[[ THE DATA open ]]
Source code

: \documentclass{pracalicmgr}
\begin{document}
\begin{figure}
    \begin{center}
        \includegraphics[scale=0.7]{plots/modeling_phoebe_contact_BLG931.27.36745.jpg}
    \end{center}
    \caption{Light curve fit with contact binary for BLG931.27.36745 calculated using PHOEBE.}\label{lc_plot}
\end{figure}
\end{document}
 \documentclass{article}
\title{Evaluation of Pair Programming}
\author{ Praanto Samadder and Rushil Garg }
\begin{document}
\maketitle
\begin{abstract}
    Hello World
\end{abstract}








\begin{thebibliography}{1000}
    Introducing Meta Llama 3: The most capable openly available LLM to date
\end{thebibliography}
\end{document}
[[ THE DATA closed ]]
### EXERCISE DIRECTIONS
When you reply, retype each line exactly as it appears above.

### RESPONSE FOR THIS EXERCISE
Source code

: \documentclass{pracalicmgr}
\begin{document}
\begin{figure}
    \begin{center}
        \includegraphics[scale=0.7]{plots/modeling_phoebe_contact_BLG931.27.36745.jpg}
    \end{center}
    \caption{Light curve fit with contact binary for BLG931.27.36745 calculated using PHOEBE.}\label{lc_plot}
\end{figure}
\end{document}
 \documentclass{article}
\title{Evaluation of Pair Programming}
\author{ Praanto Samadder and Rushil Garg }
\begin{document}
\maketitle
\begin{abstract}
    Hello World
\end{abstract}








\begin{thebibliography}{1000}
    Introducing Meta Llama 3: The most capable openly available LLM to date
\end{thebibliography}
\end{document}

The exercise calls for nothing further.